◆ **EXERCISE DETAILS**:
What is needed is a word-for-word copy of the lines below from the one with "then references any" through the one with "person in question.", both included, with every picture left out.

=====

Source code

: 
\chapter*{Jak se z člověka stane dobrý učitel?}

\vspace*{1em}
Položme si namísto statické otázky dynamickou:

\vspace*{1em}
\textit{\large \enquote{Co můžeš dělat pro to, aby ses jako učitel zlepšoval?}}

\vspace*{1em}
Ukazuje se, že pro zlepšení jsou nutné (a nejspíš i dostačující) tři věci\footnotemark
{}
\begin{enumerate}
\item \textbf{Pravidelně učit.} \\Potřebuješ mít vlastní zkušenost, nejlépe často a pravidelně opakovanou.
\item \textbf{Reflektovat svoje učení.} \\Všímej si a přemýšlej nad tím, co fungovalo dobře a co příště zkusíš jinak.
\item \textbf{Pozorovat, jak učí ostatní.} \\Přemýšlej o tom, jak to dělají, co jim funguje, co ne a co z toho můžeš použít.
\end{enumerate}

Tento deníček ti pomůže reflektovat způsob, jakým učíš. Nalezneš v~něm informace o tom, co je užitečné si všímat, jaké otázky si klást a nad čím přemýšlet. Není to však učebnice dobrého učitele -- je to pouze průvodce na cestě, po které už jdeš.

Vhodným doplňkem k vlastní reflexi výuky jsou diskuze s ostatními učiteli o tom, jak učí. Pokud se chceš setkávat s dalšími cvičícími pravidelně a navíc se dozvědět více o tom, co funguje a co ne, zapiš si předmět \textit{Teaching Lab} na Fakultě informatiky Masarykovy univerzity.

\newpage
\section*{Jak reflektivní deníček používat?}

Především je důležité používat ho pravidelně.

=====

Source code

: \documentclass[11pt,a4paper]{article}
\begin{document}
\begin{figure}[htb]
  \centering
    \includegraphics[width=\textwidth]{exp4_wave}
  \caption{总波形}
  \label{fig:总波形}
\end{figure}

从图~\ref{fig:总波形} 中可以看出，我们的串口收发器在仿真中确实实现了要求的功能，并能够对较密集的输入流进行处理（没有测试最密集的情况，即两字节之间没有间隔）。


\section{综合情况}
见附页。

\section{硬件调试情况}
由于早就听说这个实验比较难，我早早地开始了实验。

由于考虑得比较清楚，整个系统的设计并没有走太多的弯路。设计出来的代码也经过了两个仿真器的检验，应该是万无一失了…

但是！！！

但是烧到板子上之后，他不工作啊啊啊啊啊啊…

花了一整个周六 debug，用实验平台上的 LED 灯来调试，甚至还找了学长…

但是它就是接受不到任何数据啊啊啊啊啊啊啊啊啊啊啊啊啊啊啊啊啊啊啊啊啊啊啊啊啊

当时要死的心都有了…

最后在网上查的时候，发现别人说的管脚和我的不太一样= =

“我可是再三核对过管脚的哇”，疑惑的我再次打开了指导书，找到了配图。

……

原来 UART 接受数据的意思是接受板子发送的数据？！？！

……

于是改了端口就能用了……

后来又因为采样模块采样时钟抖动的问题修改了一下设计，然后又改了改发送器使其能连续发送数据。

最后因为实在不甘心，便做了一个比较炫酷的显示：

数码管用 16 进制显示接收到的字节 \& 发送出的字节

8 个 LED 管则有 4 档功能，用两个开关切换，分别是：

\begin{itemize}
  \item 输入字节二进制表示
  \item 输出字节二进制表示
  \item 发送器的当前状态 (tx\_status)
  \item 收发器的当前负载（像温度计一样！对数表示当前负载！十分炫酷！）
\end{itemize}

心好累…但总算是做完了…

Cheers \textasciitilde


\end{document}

=====

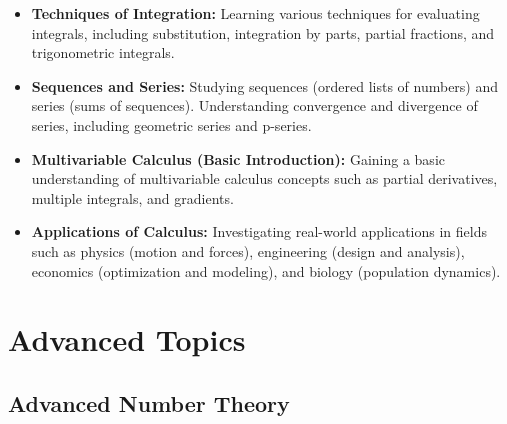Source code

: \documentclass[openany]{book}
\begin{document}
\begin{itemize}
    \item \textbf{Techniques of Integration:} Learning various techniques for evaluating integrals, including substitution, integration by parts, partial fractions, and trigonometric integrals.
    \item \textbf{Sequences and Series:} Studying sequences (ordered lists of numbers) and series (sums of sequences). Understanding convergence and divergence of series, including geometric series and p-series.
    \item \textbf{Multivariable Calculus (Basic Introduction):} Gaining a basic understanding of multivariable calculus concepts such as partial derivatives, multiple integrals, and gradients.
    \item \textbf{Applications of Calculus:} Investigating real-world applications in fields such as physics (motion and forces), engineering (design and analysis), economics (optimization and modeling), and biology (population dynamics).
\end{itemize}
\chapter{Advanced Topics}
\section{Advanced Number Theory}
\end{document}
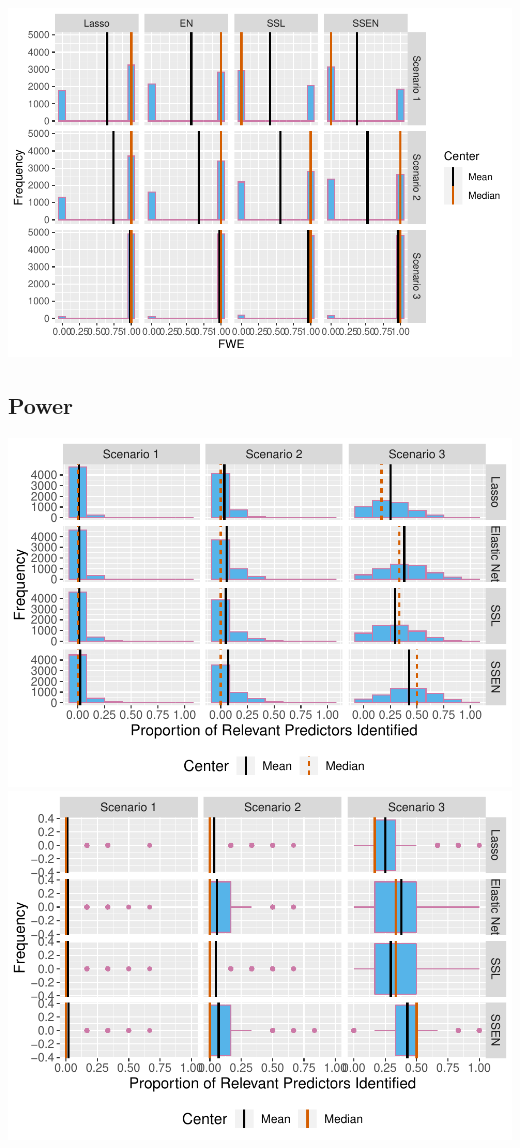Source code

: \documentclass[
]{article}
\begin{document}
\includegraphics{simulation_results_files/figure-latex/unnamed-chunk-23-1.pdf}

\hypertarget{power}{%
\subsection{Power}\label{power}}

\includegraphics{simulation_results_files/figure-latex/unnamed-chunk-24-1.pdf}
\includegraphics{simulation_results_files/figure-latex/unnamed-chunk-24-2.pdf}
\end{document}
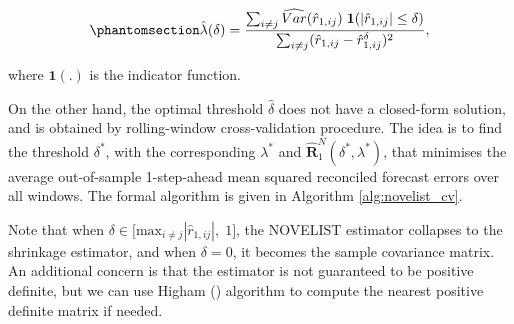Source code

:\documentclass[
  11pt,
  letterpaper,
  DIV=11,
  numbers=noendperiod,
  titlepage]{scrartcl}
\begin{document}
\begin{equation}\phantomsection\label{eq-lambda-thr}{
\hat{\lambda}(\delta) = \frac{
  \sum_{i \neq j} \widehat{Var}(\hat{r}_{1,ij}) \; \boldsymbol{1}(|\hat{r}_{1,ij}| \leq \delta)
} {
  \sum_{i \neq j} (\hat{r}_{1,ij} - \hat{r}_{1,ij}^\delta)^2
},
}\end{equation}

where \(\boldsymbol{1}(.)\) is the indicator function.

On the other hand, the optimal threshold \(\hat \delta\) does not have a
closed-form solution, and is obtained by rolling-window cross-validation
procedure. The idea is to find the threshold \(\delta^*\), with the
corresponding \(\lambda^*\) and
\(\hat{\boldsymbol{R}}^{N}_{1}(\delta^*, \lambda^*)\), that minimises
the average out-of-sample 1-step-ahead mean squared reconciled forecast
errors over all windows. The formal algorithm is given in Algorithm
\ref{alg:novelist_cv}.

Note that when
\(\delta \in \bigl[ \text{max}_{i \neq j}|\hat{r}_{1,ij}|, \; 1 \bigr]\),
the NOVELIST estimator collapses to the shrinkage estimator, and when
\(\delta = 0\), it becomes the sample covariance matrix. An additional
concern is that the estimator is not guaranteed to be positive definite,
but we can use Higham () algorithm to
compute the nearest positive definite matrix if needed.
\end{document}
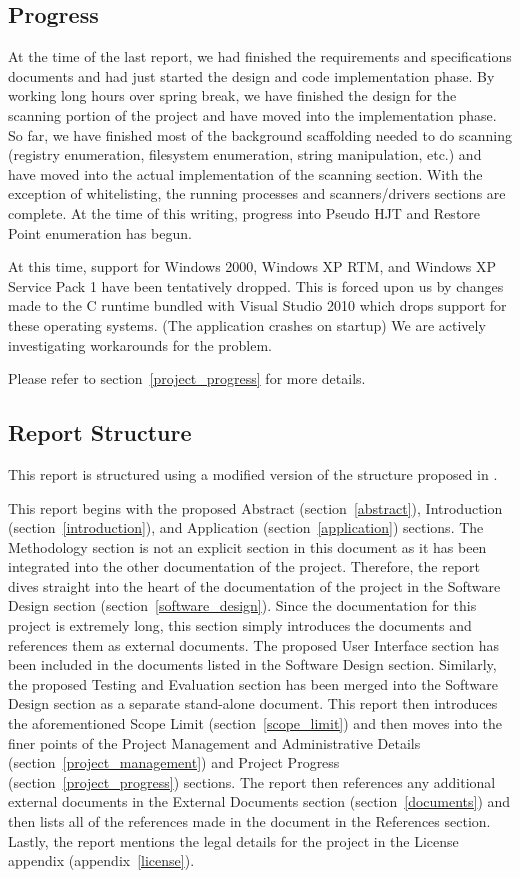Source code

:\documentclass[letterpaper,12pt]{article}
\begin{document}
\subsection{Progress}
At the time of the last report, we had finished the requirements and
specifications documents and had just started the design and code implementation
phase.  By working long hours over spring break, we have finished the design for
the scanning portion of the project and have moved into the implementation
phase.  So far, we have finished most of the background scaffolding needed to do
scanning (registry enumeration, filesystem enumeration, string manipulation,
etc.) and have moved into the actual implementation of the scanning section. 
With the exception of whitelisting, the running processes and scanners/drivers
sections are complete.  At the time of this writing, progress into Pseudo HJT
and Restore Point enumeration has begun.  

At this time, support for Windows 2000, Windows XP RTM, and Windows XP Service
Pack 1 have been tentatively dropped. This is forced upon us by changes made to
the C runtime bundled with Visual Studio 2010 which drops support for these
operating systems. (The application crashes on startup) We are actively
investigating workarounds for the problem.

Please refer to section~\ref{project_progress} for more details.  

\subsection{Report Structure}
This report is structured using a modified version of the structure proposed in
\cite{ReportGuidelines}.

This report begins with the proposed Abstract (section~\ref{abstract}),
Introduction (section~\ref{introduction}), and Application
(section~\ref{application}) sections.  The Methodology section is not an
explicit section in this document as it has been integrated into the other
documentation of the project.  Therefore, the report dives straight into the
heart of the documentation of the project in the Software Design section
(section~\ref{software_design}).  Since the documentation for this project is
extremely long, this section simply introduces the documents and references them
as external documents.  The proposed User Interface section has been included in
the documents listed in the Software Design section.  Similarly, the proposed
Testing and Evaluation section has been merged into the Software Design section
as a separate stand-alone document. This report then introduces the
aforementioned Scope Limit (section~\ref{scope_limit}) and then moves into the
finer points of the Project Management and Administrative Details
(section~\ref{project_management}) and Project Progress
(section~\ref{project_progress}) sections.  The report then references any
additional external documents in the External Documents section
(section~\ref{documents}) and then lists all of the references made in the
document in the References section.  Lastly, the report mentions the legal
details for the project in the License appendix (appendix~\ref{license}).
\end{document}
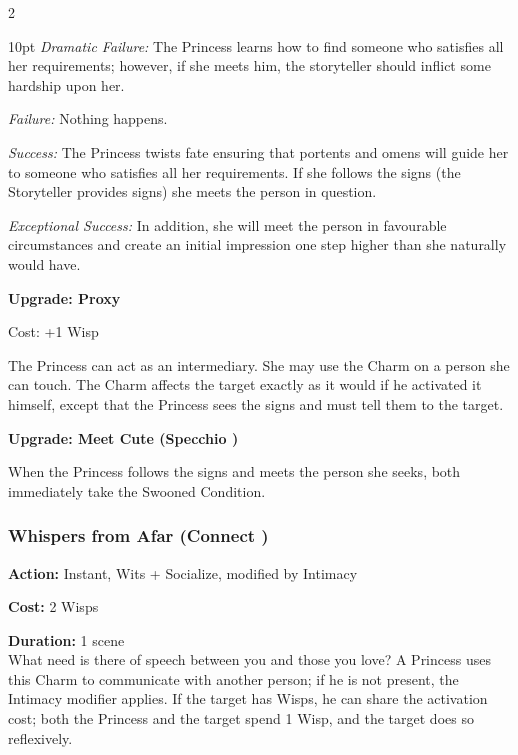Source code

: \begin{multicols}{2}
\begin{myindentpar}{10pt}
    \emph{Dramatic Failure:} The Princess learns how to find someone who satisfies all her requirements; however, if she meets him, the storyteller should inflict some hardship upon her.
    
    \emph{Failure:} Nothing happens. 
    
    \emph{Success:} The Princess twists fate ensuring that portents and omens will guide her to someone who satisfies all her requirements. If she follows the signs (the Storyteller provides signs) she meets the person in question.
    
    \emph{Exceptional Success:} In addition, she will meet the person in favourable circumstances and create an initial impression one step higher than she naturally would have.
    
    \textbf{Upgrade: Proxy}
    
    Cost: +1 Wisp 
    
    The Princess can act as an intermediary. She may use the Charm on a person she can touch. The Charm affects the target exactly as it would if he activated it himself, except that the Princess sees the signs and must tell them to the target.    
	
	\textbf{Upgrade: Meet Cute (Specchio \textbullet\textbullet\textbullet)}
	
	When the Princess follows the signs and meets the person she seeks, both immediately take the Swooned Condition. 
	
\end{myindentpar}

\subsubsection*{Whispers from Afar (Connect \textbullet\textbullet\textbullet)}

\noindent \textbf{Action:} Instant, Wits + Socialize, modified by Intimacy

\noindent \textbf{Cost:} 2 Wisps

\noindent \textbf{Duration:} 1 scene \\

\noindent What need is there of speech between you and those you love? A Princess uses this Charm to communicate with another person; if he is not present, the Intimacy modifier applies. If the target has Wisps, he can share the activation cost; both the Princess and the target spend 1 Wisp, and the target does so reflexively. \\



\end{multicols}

=====

◆ **ANSWER SPACE**:
(section~\ref{project_progress}) sections.  The report then references any
additional external documents in the External Documents section
(section~\ref{documents}) and then lists all of the references made in the
document in the References section.  Lastly, the report mentions the legal
details for the project in the License appendix (appendix~\ref{license}).
\end{document}
Source code

: \begin{multicols}{2}
\begin{myindentpar}{10pt}
    \emph{Dramatic Failure:} The Princess learns how to find someone who satisfies all her requirements; however, if she meets him, the storyteller should inflict some hardship upon her.
    
    \emph{Failure:} Nothing happens. 
    
    \emph{Success:} The Princess twists fate ensuring that portents and omens will guide her to someone who satisfies all her requirements. If she follows the signs (the Storyteller provides signs) she meets the person in question.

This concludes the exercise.